▶ Extracted data:
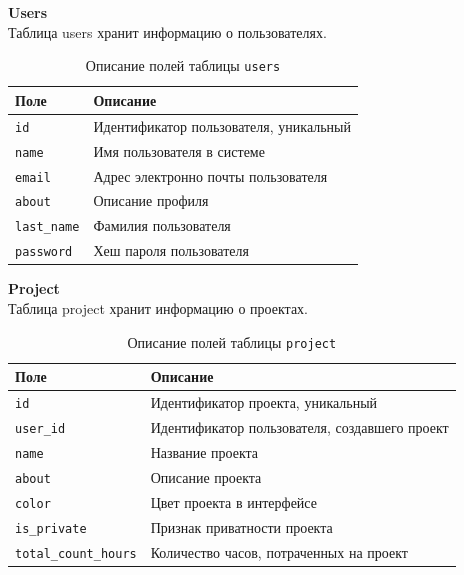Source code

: \noindent\textbf{Users}\\
Таблица users хранит информацию о пользователях.
\begin{table}[!ht]
	\caption{Описание полей таблицы \texttt{users}}
	\label{tbl:users}
	\begin{center}
		\begin{tabular}{|p{}|p{}|}
			\hline
			\textbf{Поле} & \textbf{Описание} \\\hline
			\texttt{id} & Идентификатор пользователя, уникальный \\\hline
			\texttt{name} & Имя пользователя в системе\\\hline
			\texttt{email} & Адрес электронно почты пользователя \\\hline
			\texttt{about} & Описание профиля \\\hline
			\texttt{last\_name} & Фамилия пользователя \\\hline
			\texttt{password} &Хеш пароля пользователя \\\hline
		\end{tabular}
	\end{center}
\end{table}

\newpage
\noindent\textbf{Project}\\
Таблица project хранит информацию о проектах.
\begin{table}[ht]
	\caption{Описание полей таблицы \texttt{project}}
	\label{tbl:project}
	\begin{center}
		\begin{tabular}{|p{}|p{}|}
			\hline
			\textbf{Поле} & \textbf{Описание} \\\hline
			\texttt{id} & Идентификатор проекта, уникальный \\\hline
			\texttt{user\_id} & Идентификатор пользователя, создавшего проект \\\hline
			\texttt{name} & Название проекта \\\hline
			\texttt{about} & Описание проекта \\\hline
			\texttt{color} & Цвет проекта в интерфейсе \\\hline
			\texttt{is\_private} & Признак приватности проекта \\\hline
			\texttt{total\_count\_hours} & Количество часов, потраченных на проект \\\hline	
	\end{tabular}
	\end{center}
\end{table}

▶ Task requirements:
Looking at the data above, show all lines where the word "about" occurs.

▶ Answer to this task:
			\texttt{about} & Описание профиля \\\hline
			\texttt{about} & Описание проекта \\\hline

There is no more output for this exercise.